To participate in these joint ventures in countries where human
rights and labor laws are not respected should constitute a serious
ethical problem for foreign businessmen and investors. It is absolute
hypocrisy to state that an international entrepreneur should not
invest in countries that use child labor or violate certain
ecological standards while allowing that entrepreneur to associate
with tyrannical governments that horribly mistreat the workers and,
in particular, the societies they subjugate.

For example, the foreign hotel chains operating in Cuba allow their
partner, the government, to practice a policy of apartheid by
forbidding Cubans to use hotel facilities, even if they can pay with
foreign currency. According to Delfin Fernandez, a defector from
Cuban counterintelligence writing and speaking in the Spanish media,
some foreign hotels even allow the installation in their rooms of
concealed video cameras to record guests in compromising situations
that lead to blackmail. To what degree are those businessmen
participating in criminal activities? Note that it is not the same to
invest or create an enterprise in a country ruled by dictatorship as
to join the dictators and become accomplices of their misdeeds.

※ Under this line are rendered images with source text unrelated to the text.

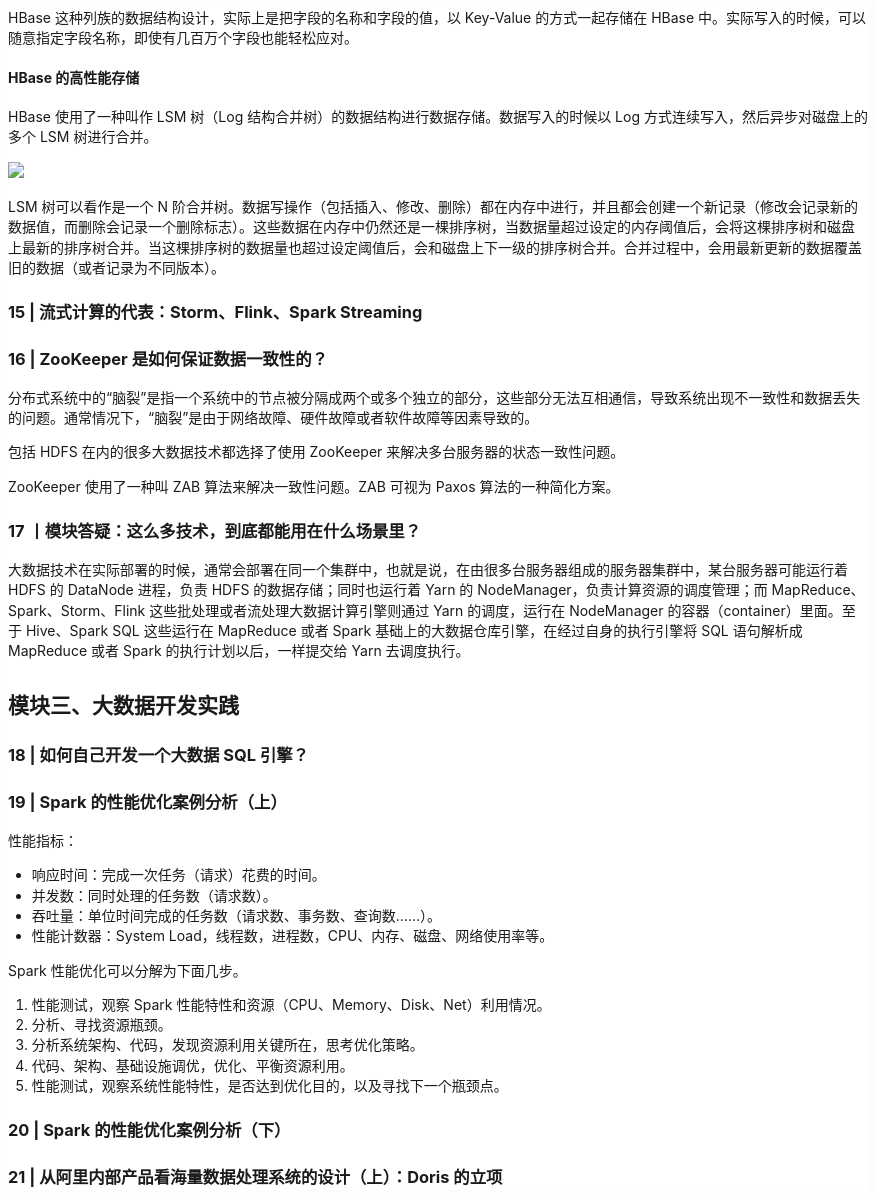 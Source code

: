 HBase 这种列族的数据结构设计，实际上是把字段的名称和字段的值，以 Key-Value 的方式一起存储在 HBase 中。实际写入的时候，可以随意指定字段名称，即使有几百万个字段也能轻松应对。

#### HBase 的高性能存储

HBase 使用了一种叫作 LSM 树（Log 结构合并树）的数据结构进行数据存储。数据写入的时候以 Log 方式连续写入，然后异步对磁盘上的多个 LSM 树进行合并。

![](https://raw.githubusercontent.com/dunwu/images/master/snap/20230303154832.png)

LSM 树可以看作是一个 N 阶合并树。数据写操作（包括插入、修改、删除）都在内存中进行，并且都会创建一个新记录（修改会记录新的数据值，而删除会记录一个删除标志）。这些数据在内存中仍然还是一棵排序树，当数据量超过设定的内存阈值后，会将这棵排序树和磁盘上最新的排序树合并。当这棵排序树的数据量也超过设定阈值后，会和磁盘上下一级的排序树合并。合并过程中，会用最新更新的数据覆盖旧的数据（或者记录为不同版本）。

### 15 | 流式计算的代表：Storm、Flink、Spark Streaming

### 16 | ZooKeeper 是如何保证数据一致性的？

分布式系统中的“脑裂”是指一个系统中的节点被分隔成两个或多个独立的部分，这些部分无法互相通信，导致系统出现不一致性和数据丢失的问题。通常情况下，“脑裂”是由于网络故障、硬件故障或者软件故障等因素导致的。

包括 HDFS 在内的很多大数据技术都选择了使用 ZooKeeper 来解决多台服务器的状态一致性问题。

ZooKeeper 使用了一种叫 ZAB 算法来解决一致性问题。ZAB 可视为 Paxos 算法的一种简化方案。

### 17 丨模块答疑：这么多技术，到底都能用在什么场景里？

大数据技术在实际部署的时候，通常会部署在同一个集群中，也就是说，在由很多台服务器组成的服务器集群中，某台服务器可能运行着 HDFS 的 DataNode 进程，负责 HDFS 的数据存储；同时也运行着 Yarn 的 NodeManager，负责计算资源的调度管理；而 MapReduce、Spark、Storm、Flink 这些批处理或者流处理大数据计算引擎则通过 Yarn 的调度，运行在 NodeManager 的容器（container）里面。至于 Hive、Spark SQL 这些运行在 MapReduce 或者 Spark 基础上的大数据仓库引擎，在经过自身的执行引擎将 SQL 语句解析成 MapReduce 或者 Spark 的执行计划以后，一样提交给 Yarn 去调度执行。

## 模块三、大数据开发实践

### 18 | 如何自己开发一个大数据 SQL 引擎？

### 19 | Spark 的性能优化案例分析（上）

性能指标：

- 响应时间：完成一次任务（请求）花费的时间。
- 并发数：同时处理的任务数（请求数）。
- 吞吐量：单位时间完成的任务数（请求数、事务数、查询数……）。
- 性能计数器：System Load，线程数，进程数，CPU、内存、磁盘、网络使用率等。

Spark 性能优化可以分解为下面几步。

1. 性能测试，观察 Spark 性能特性和资源（CPU、Memory、Disk、Net）利用情况。
2. 分析、寻找资源瓶颈。
3. 分析系统架构、代码，发现资源利用关键所在，思考优化策略。
4. 代码、架构、基础设施调优，优化、平衡资源利用。
5. 性能测试，观察系统性能特性，是否达到优化目的，以及寻找下一个瓶颈点。

### 20 | Spark 的性能优化案例分析（下）

### 21 | 从阿里内部产品看海量数据处理系统的设计（上）：Doris 的立项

Business schools in the Western world usually teach courses in
ethics. And that's good, because we assume that the system of market
economies and free enterprise, the counterpart of democracy, rests on
moral convictions whose tenets are the upholding of truth, the
observance of fair rules and respect for people's dignity. If we
expect politicians and professionals to behave in accordance with a
strict deontological code and demand that they be punished if they
deviate from the rules, why should we exclude businessmen from the
same obligations and standards?

International businessmen and investors should ponder hard the type
of responsibility they assume when offered a partnership in Latin
America with tyrannical governments or tyrannies in the making. It is
well to remember that some of the German companies that collaborated
with the Nazis in World War II ended up paying indemnities to the
regime's victims for several decades. Something like that might
happen again.

Mr. Montaner is an author and syndicated journalist living in Madrid.